Something is going to have to give. So, what can the coalition do about it?

The simplest solution would be to take use a more realistic target of 10% real-term cuts over 2years and instead make greater cuts in central government, which started cutting later and more shallowly than councils and has more slack. But Osborne has bottled this, instead pushing local government to one side and hoping it goes away. The other option would be to drop the Council Tax pledge, which was made in 2008 without thought of the consequences. In other words, get some large inflation-busting Council Tax increases out of the way now whilst cuts are popular and spread the pain. It would be sensible, but again the coalition has bottled it.

A more controversial option would be for local authorities to slash and burn to meet their targets any way they can. But as I've already argued, they've already cut and the scope simply isn't there. For a council like Dorset to meet its targets, it would quite literally have to close every park, library and pool it has; demand ridiculously large social care fees; cut high-way maintenance completely and move to monthly rubbish collections. That is the kind of cut we are talking about in some cases.

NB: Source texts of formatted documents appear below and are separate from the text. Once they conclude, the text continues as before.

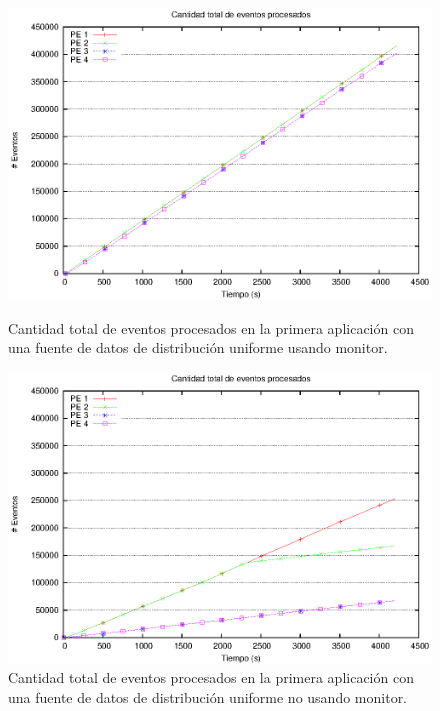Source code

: \begin{figure}[ht]
\centering

\begin{minipage}[c]{0.45\textwidth}
\centering
    \includegraphics[width=\textwidth]{images/exp/app1/uniform/cm/eventCount.eps}
    \caption{Cantidad total de eventos procesados en la primera aplicación con una fuente de datos de distribución uniforme usando monitor.}
    \label{fig:app1-uniform-eventCount-cm}
\end{minipage} \hspace*{1cm}
\begin{minipage}[c]{0.45\textwidth}
\centering
    \includegraphics[width=\textwidth]{images/exp/app1/uniform/sm/eventCount.eps}
    \caption{Cantidad total de eventos procesados en la primera aplicación con una fuente de datos de distribución uniforme no usando monitor.}
    \label{fig:app1-uniform-eventCount-sm}
\end{minipage}

\end{figure}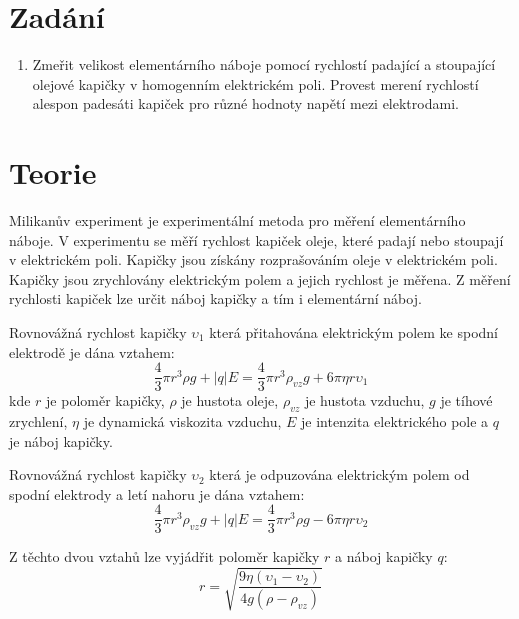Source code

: \documentclass[a4paper,11pt]{article}
\begin{document}
\vskip10pt
    \begin{minipage}[t]{0.5\textwidth} 
        \section{Zadání}    
            \begin{enumerate}
                \item Zmeřit velikost elementárního náboje pomocí rychlostí padající a stoupající olejové kapičky v homogenním elektrickém poli. Provest merení rychlostí alespon padesáti kapiček pro různé hodnoty napětí mezi elektrodami.
            \end{enumerate}
        \section{Teorie}
            Milikanův experiment je experimentální metoda pro měření elementárního náboje. V experimentu se měří rychlost kapiček oleje, které padají nebo stoupají v elektrickém poli. Kapičky jsou získány rozprašováním oleje v elektrickém poli. Kapičky jsou zrychlovány elektrickým polem a jejich rychlost je měřena. Z měření rychlosti kapiček lze určit náboj kapičky a tím i elementární náboj.
            \par Rovnovážná rychlost kapičky $\upsilon_1$ která přitahována elektrickým polem ke spodní elektrodě je dána vztahem:
            \begin{equation}
                \frac{4}{3} \pi r^3 \rho g + |q| E = \frac{4}{3} \pi r^3 \rho_{vz} g + 6 \pi \eta r \upsilon_1
            \end{equation}
            kde $r$ je poloměr kapičky, $\rho$ je hustota oleje, $\rho_{vz}$ je hustota vzduchu, $g$ je tíhové zrychlení, $\eta$ je dynamická viskozita vzduchu, $E$ je intenzita elektrického pole a $q$ je náboj kapičky.
            \par Rovnovážná rychlost kapičky $\upsilon_2$ která je odpuzována elektrickým polem od spodní elektrody a letí nahoru je dána vztahem:
            \begin{equation}
                \frac{4}{3} \pi r^3 \rho_{vz} g + |q| E = \frac{4}{3} \pi r^3 \rho g - 6 \pi \eta r \upsilon_2
            \end{equation}
            \par Z těchto dvou vztahů lze vyjádřit poloměr kapičky $r$ a náboj kapičky $q$:
            \begin{equation}
                r = \sqrt{\frac{9 \eta (\upsilon_1 - \upsilon_2)}{4 g (\rho - \rho_{vz})}}
            \end{equation}
    \end{minipage}
\end{document}
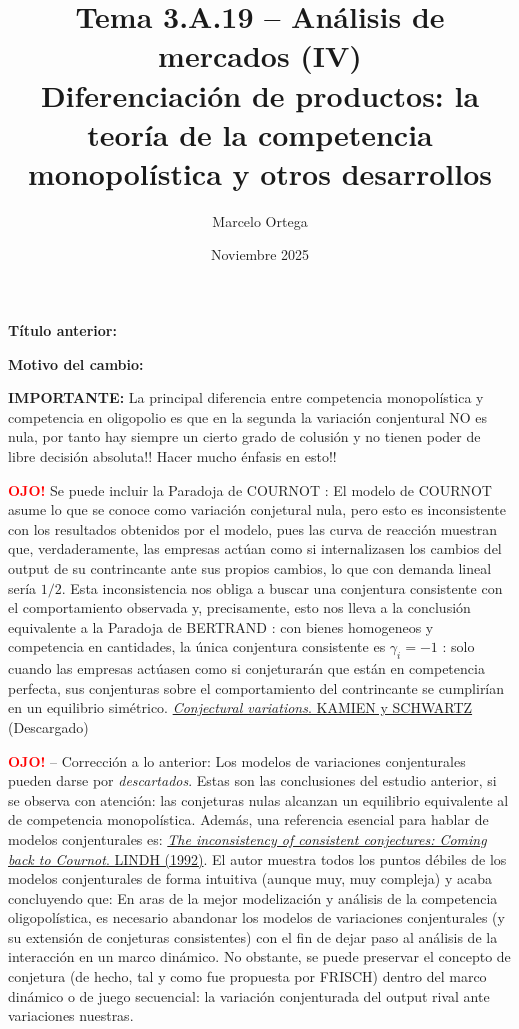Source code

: \documentclass[10pt,a4paper]{article}
\title{Tema 3.A.19 -- Análisis de mercados (IV)\\
\large Diferenciación de productos: la teoría de la competencia monopolística y otros desarrollos}
\author{Marcelo Ortega}
\date{Noviembre 2025}
\newcommand{\puntosclave}[1]{%
  \begin{tcolorbox}[
    colframe=black,
    title={Puntos clave},
    before upper={\setlength{\parindent}{0.5cm}\setlength{\parskip}{0.5\baselineskip}}
  ]
  #1
  \end{tcolorbox}
}
\newcommand{\modificaciones}[1]{
  \begin{tcolorbox}[
    colback=white,
    colframe=red,
    title={Modificaciones a realizar},
    before upper={\setlength{\parindent}{0.5cm}\setlength{\parskip}{0.5\baselineskip}}
  ]
  #1
  \end{tcolorbox}
}
\newcommand{\changebox}{%
\begin{tcolorbox}[title={Historial de cambios del tema}]
\textbf{Título anterior:} \OldTitle\par
\textbf{Motivo del cambio:} \ChangeWhy
\end{tcolorbox}
}
\begin{document}
\maketitle
\changebox

\newpage

\puntosclave{ %
    }
\vspace{1cm}

\modificaciones{
    \textbf{IMPORTANTE:} La principal diferencia entre competencia monopolística y competencia en oligopolio es que en la segunda la variación conjentural NO es nula, por tanto hay siempre un cierto grado de colusión y no tienen poder de libre decisión absoluta!! Hacer mucho énfasis en esto!!

    \textcolor{red}{\textbf{OJO!}} Se puede incluir la Paradoja de COURNOT : El modelo de COURNOT asume lo que se conoce como variación conjetural nula, pero esto es inconsistente con los resultados obtenidos por el modelo, pues las curva de reacción muestran que, verdaderamente, las empresas actúan como si internalizasen los cambios del output de su contrincante ante sus propios cambios, lo que con demanda lineal sería $1/2$. Esta inconsistencia nos obliga a buscar una conjentura consistente con el comportamiento observada y, precisamente, esto nos lleva a la conclusión equivalente a la Paradoja de BERTRAND : con bienes homogeneos y competencia en cantidades, la única conjentura consistente es $\gamma_i=-1$ : solo cuando las empresas actúasen como si conjeturarán que están en competencia perfecta, sus conjenturas sobre el comportamiento del contrincante se cumplirían en un equilibrio simétrico. \href{https://www.kellogg.northwestern.edu/research/math/papers/466.pdf?utm_source=chatgpt.com}{\textit{Conjectural variations}. KAMIEN y SCHWARTZ} (Descargado)

    \textcolor{red}{\textbf{OJO!}} -- Corrección a lo anterior: Los modelos de variaciones conjenturales pueden darse por \textit{descartados}. Estas son las conclusiones del estudio anterior, si se observa con atención: las conjeturas nulas alcanzan un equilibrio equivalente al de competencia monopolística. Además, una referencia esencial para hablar de modelos conjenturales es: \href{https://www.sciencedirect.com/science/article/pii/016726819290053E}{\textit{The inconsistency of consistent conjectures: Coming back to Cournot}. LINDH (1992)}. El autor muestra todos los puntos débiles de los modelos conjenturales de forma intuitiva (aunque muy, muy compleja) y acaba concluyendo que: En aras de la mejor modelización y análisis de la competencia oligopolística, es necesario abandonar los modelos de variaciones conjenturales (y su extensión de conjeturas consistentes) con el fin de dejar paso al análisis de la interacción en un marco dinámico. No obstante, se puede preservar el concepto de conjetura (de hecho, tal y como fue propuesta por FRISCH) dentro del marco dinámico o de juego secuencial: la variación conjenturada del output rival ante variaciones nuestras. 
    }
\end{document}
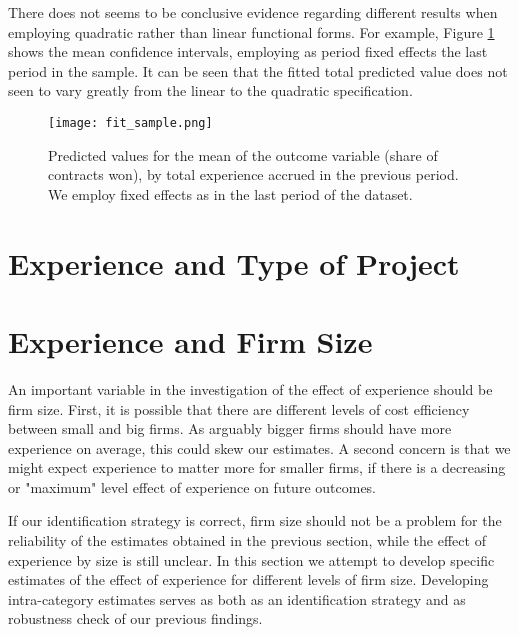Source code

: \begin{table}[!htbp]
{}

\end{table}


There does not seems to be conclusive evidence regarding different results when employing quadratic rather than linear functional forms. For example, Figure \ref{fig:fit_sample} shows the mean confidence intervals, employing as period fixed effects the last period in the sample. It can be seen that the fitted total predicted value does not seen to vary greatly from the linear to the quadratic specification.

\begin{figure}[H]
        \centering
        \texttt{[image: fit\_sample.png]}
        \caption{ \small Predicted values for the mean of the outcome variable (share of contracts won), by total experience accrued in the previous period. We employ fixed effects as in the last period of the dataset.}
        \label{fig:fit_sample}
    \end{figure}




\section{Experience and Type of Project}

\section{Experience and Firm Size}
An important variable in the investigation of the effect of experience should be firm size. First, it is possible that there are different levels of cost efficiency between small and big firms. As arguably bigger firms should have more experience on average, this could skew our estimates. A second concern is that we might expect experience to matter more for smaller firms, if there is a decreasing or "maximum" level effect of experience on future outcomes.

If our identification strategy is correct, firm size should not be a problem for the reliability of the estimates obtained in the previous section, while the effect of experience by size is still unclear. In this section we attempt to develop specific estimates of the effect of experience for different levels of firm size. Developing intra-category estimates serves as both as an identification strategy and as  robustness check of our previous findings.

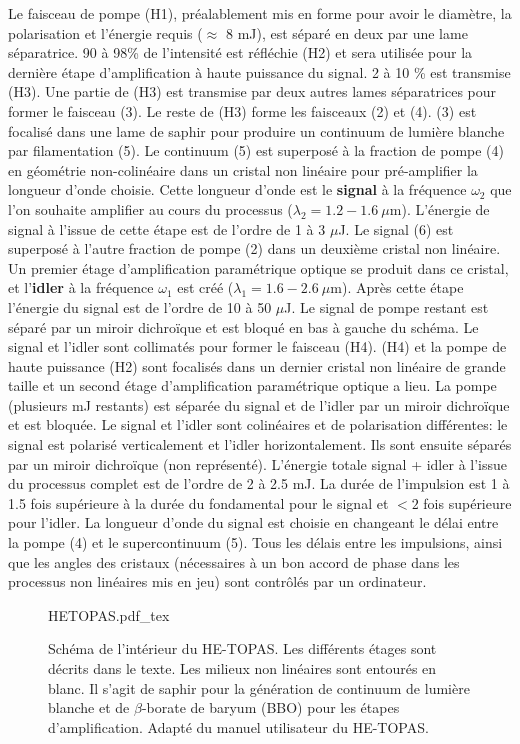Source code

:Le faisceau de pompe (H1), préalablement mis en forme pour avoir le diamètre, la polarisation et l'énergie requis ($\approx$ 8 mJ), est séparé en deux par une lame séparatrice. 90 à 98\% de l'intensité est réfléchie (H2) et sera utilisée pour la dernière étape d'amplification à haute puissance du signal. 2 à 10 \% est transmise (H3). Une partie de (H3) est transmise par deux autres lames séparatrices pour former le faisceau (3). Le reste de (H3) forme les faisceaux (2) et (4). (3) est focalisé dans une lame de saphir pour produire un continuum de lumière blanche par filamentation (5). Le continuum (5) est superposé à la fraction de pompe (4) en géométrie non-colinéaire dans un cristal non linéaire pour pré-amplifier la longueur d'onde choisie. Cette longueur d'onde est le \textbf{signal} à la fréquence $\omega_2$ que l'on souhaite amplifier au cours du processus ($\lambda_2 = 1.2 - 1.6 \: \mu$m). L'énergie de signal à l'issue de cette étape est de l'ordre de 1 à 3 $\mu$J. Le signal (6) est superposé à l'autre fraction de pompe (2) dans un deuxième cristal non linéaire. Un premier étage d'amplification paramétrique optique se produit dans ce cristal, et l'\textbf{idler} à la fréquence $\omega_1$ est créé ($\lambda_1 = 1.6 - 2.6 \: \mu$m). Après cette étape l'énergie du signal est de l'ordre de 10 à 50 $\mu$J. Le signal de pompe restant est séparé par un miroir dichroïque et est bloqué en bas à gauche du schéma. Le signal et l'idler sont collimatés pour former le faisceau (H4). (H4) et la pompe de haute puissance (H2) sont focalisés dans un dernier cristal non linéaire de grande taille et un second étage d'amplification paramétrique optique a lieu. La pompe (plusieurs mJ restants) est séparée du signal et de l'idler par un miroir dichroïque et est bloquée. Le signal et l'idler sont colinéaires et de polarisation différentes: le signal est polarisé verticalement et l'idler horizontalement. Ils sont ensuite séparés par un miroir dichroïque (non représenté). L'énergie totale signal + idler à l'issue du processus complet est de l'ordre de 2 à 2.5 mJ. La durée de l'impulsion est 1 à 1.5 fois supérieure à la durée du fondamental pour le signal et $< 2$ fois supérieure pour l'idler. La longueur d'onde du signal est choisie en changeant le délai entre la pompe (4) et le supercontinuum (5). Tous les délais entre les impulsions, ainsi que les angles des cristaux (nécessaires à un bon accord de phase dans les processus non linéaires mis en jeu) sont contrôlés par un ordinateur.

\begin{figure}
\centering
\def\svgwidth{\columnwidth}
{HETOPAS.pdf_tex}
\caption{Schéma de l'intérieur du HE-TOPAS. Les différents étages sont décrits dans le texte. Les milieux non linéaires sont entourés en blanc. Il s'agit de saphir pour la génération de continuum de lumière blanche et de $\beta$-borate de baryum (BBO) pour les étapes d'amplification. Adapté du manuel utilisateur du HE-TOPAS.}
\label{fig:HETOPAS}
\end{figure}


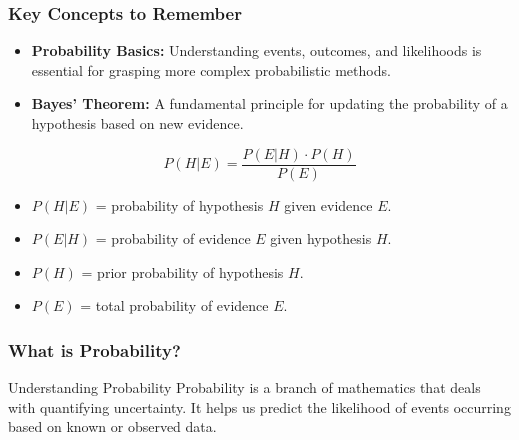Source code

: \documentclass[aspectratio=169]{beamer}
\begin{document}
\begin{frame}[fragile]
    \frametitle{Key Concepts to Remember}
    \begin{itemize}
        \item \textbf{Probability Basics:} Understanding events, outcomes, and likelihoods is essential for grasping more complex probabilistic methods.
        \item \textbf{Bayes' Theorem:} A fundamental principle for updating the probability of a hypothesis based on new evidence.
    \end{itemize}
    \begin{equation}
        P(H|E) = \frac{P(E|H) \cdot P(H)}{P(E)}
    \end{equation}
    \begin{itemize}
        \item \(P(H|E)\) = probability of hypothesis \(H\) given evidence \(E\).
        \item \(P(E|H)\) = probability of evidence \(E\) given hypothesis \(H\).
        \item \(P(H)\) = prior probability of hypothesis \(H\).
        \item \(P(E)\) = total probability of evidence \(E\).
    \end{itemize}
\end{frame}

\begin{frame}[fragile]
    \frametitle{What is Probability?}
    \begin{block}{Understanding Probability}
        Probability is a branch of mathematics that deals with quantifying uncertainty. It helps us predict the likelihood of events occurring based on known or observed data.
    \end{block}
\end{frame}
\end{document}
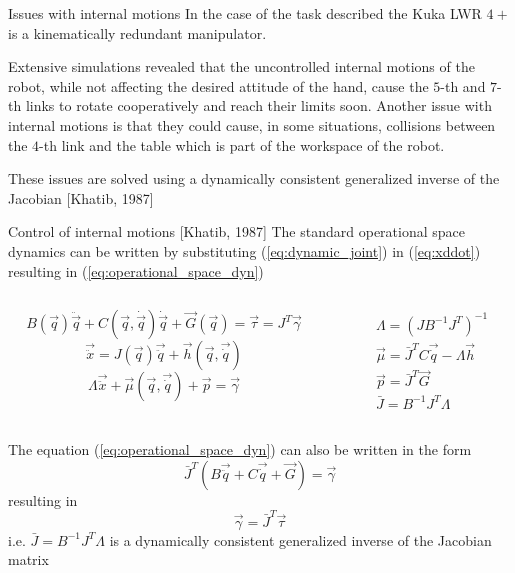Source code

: \begin{frame}{Issues with internal motions}
  In the case of the task described the Kuka LWR $4+$ is a \alert{kinematically redundant manipulator}.
  \par
  Extensive simulations revealed
  that the uncontrolled internal motions of the robot, while not affecting the
  desired attitude of the hand, cause the \alert{$5$-th and $7$-th links to rotate
  cooperatively and reach their limits} soon. Another issue with internal motions
  is that they could cause, in some situations, \alert{collisions} between the $4$-th
  link and the table which is part of the workspace of the robot.
  \par
  These issues are solved using a \alert{dynamically consistent} generalized inverse of the Jacobian [Khatib, 1987]
\end{frame}
  
\begin{frame}{Control of internal motions [Khatib, 1987]}
  The standard operational space dynamics can be written by substituting
  (\ref{eq:dynamic_joint}) in (\ref{eq:xddot}) resulting in (\ref{eq:operational_space_dyn})
  \begin{columns}
    \begin{column}{0.7\columnwidth}
      \begin{equation}\label{eq:dynamic_joint}
      B(\vec{q}) \ddot{\vec{q}} + C(\vec{q}, \dot{\vec{q}}) \dot{\vec{q}} + \vec{G}(\vec{q}) = \vec{\tau} = J^{T} \vec{\gamma}
      \end{equation}
      \begin{equation}\label{eq:xddot}
        \vec{\ddot{x}} = J(\vec{q}) \vec{\ddot{q}} + \vec{h}(\vec{q},\vec{\dot{q}})
      \end{equation}
      \begin{equation}\label{eq:operational_space_dyn}
        \Lambda \vec{\ddot{x}} + \vec{\mu}(\vec{q}, \vec{\dot{q}}) + \vec{p} = \vec{\gamma}
      \end{equation}
    \end{column}
    \begin{column}{0.4\columnwidth}
      \[
      \begin{split}
        &\Lambda = (J B^{-1} J^{T})^{-1}\\
        &\vec{\mu} = \bar{J}^{T} C \vec{\dot{q}} - \Lambda \vec{h}\\
        &\vec{p} = \bar{J}^T \vec{G}\\
        &\bar{J} = B^{-1} J^{T} \Lambda
      \end{split}
      \]
    \end{column}
  \end{columns}
The equation (\ref{eq:operational_space_dyn}) can also be written in the form
\[
\bar{J}^{T} (B \vec{\ddot{q}} + C \vec{\dot{q}} + \vec{G}) = \vec{\gamma}
\]
resulting in 
\[
\vec{\gamma} = \bar{J}^{T} \vec{\tau}
\]
i.e. $\bar{J} = B^{-1} J^{T} \Lambda$ is a dynamically consistent generalized inverse of the Jacobian matrix
\end{frame}

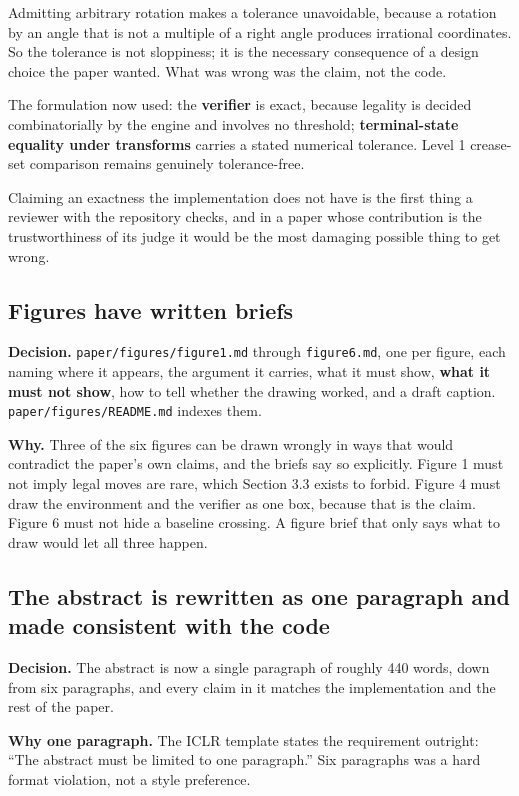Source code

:Admitting arbitrary rotation makes a tolerance unavoidable, because a rotation by an angle that is
not a multiple of a right angle produces irrational coordinates. So the tolerance is not
sloppiness; it is the necessary consequence of a design choice the paper wanted. What was wrong was
the claim, not the code.

The formulation now used: the \textbf{verifier} is exact, because legality is decided
combinatorially by the engine and involves no threshold; \textbf{terminal-state equality under
transforms} carries a stated numerical tolerance. Level 1 crease-set comparison remains genuinely
tolerance-free.

Claiming an exactness the implementation does not have is the first thing a reviewer with the
repository checks, and in a paper whose contribution is the trustworthiness of its judge it would
be the most damaging possible thing to get wrong.

\subsection{Figures have written briefs}

\textbf{Decision.} \texttt{paper/figures/figure1.md} through \texttt{figure6.md}, one per figure,
each naming where it appears, the argument it carries, what it must show, \textbf{what it must not
show}, how to tell whether the drawing worked, and a draft caption.
\texttt{paper/figures/README.md} indexes them.

\textbf{Why.} Three of the six figures can be drawn wrongly in ways that would contradict the
paper's own claims, and the briefs say so explicitly. Figure 1 must not imply legal moves are rare,
which Section 3.3 exists to forbid. Figure 4 must draw the environment and the verifier as one box,
because that is the claim. Figure 6 must not hide a baseline crossing. A figure brief that only says
what to draw would let all three happen.

\subsection{The abstract is rewritten as one paragraph and made consistent with the code}

\textbf{Decision.} The abstract is now a single paragraph of roughly 440 words, down from six
paragraphs, and every claim in it matches the implementation and the rest of the paper.

\textbf{Why one paragraph.} The ICLR template states the requirement outright: ``The abstract must
be limited to one paragraph.'' Six paragraphs was a hard format violation, not a style preference.

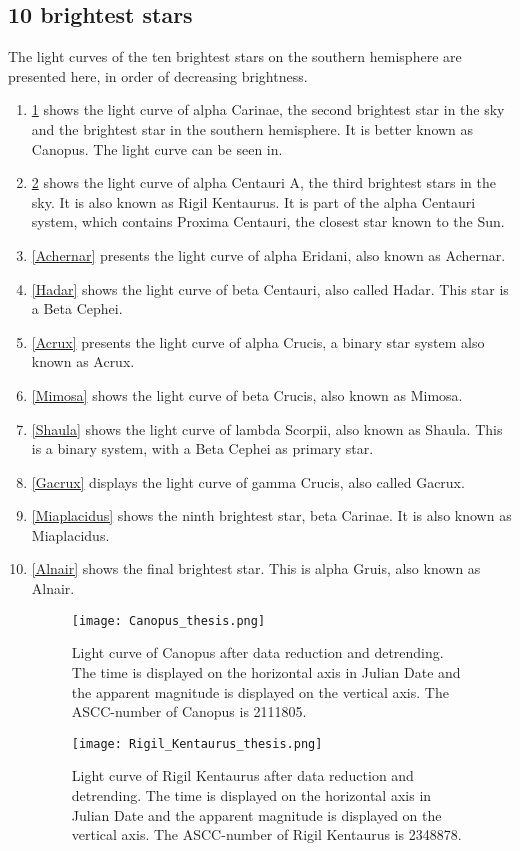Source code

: \documentclass{aa}
\begin{document}
\subsection{10 brightest stars}
The light curves of the ten brightest stars on the southern hemisphere are presented here, in order of decreasing brightness. 
\begin{enumerate}
\item \ref{Canopus} shows the light curve of alpha Carinae, the second brightest star in the sky and the brightest star in the southern hemisphere. It is better known as Canopus. The light curve can be seen in.
\item \ref{Rigil_Kentaurus} shows the light curve of alpha Centauri A, the third brightest stars in the sky. It is also known as Rigil Kentaurus. It is part of the alpha Centauri system, which contains Proxima Centauri, the closest star known to the Sun. 
\item \ref{Achernar} presents the light curve of alpha Eridani, also known as Achernar.
\item \ref{Hadar} shows the light curve of beta Centauri, also called Hadar. This star is a Beta Cephei.
\item \ref{Acrux} presents the light curve of alpha Crucis, a binary star system also known as Acrux.
\item \ref{Mimosa} shows the light curve of beta Crucis, also known as Mimosa.
\item \ref{Shaula} shows the light curve of lambda Scorpii, also known as Shaula. This is a binary system, with a Beta Cephei as primary star.
\item \ref{Gacrux} displays the light curve of gamma Crucis, also called Gacrux.
\item \ref{Miaplacidus} shows the ninth brightest star, beta Carinae. It is also known as Miaplacidus.
\item \ref{Alnair} shows the final brightest star. This is alpha Gruis, also known as Alnair.

\begin{figure}
    \centering
    \texttt{[image: Canopus\_thesis.png]}
    \caption{Light curve of Canopus after data reduction and detrending. The time is displayed on the horizontal axis in Julian Date and the apparent magnitude is displayed on the vertical axis. The ASCC-number of Canopus is 2111805.}
    \label{Canopus}
\end{figure}

\begin{figure}
    \centering
    \texttt{[image: Rigil\_Kentaurus\_thesis.png]}
    \caption{Light curve of Rigil Kentaurus after data reduction and detrending. The time is displayed on the horizontal axis in Julian Date and the apparent magnitude is displayed on the vertical axis. The ASCC-number of Rigil Kentaurus is 2348878.}
    \label{Rigil_Kentaurus}
\end{figure}


\end{enumerate}
\end{document}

The final solution would be to fundamentally overhaul local government finance - as recommended by every councillor, every academic, every think-tank and every review of the area that I've ever come across. If councils are to be accountable to local people rather than Whitehall beauraucrats, then that has to come with a good degree of financial autonomy. Unfortunately, the general concensus seems to be that no national politician will ever risk touching Council Tax after the poll tax brought down Thatcher. Shame.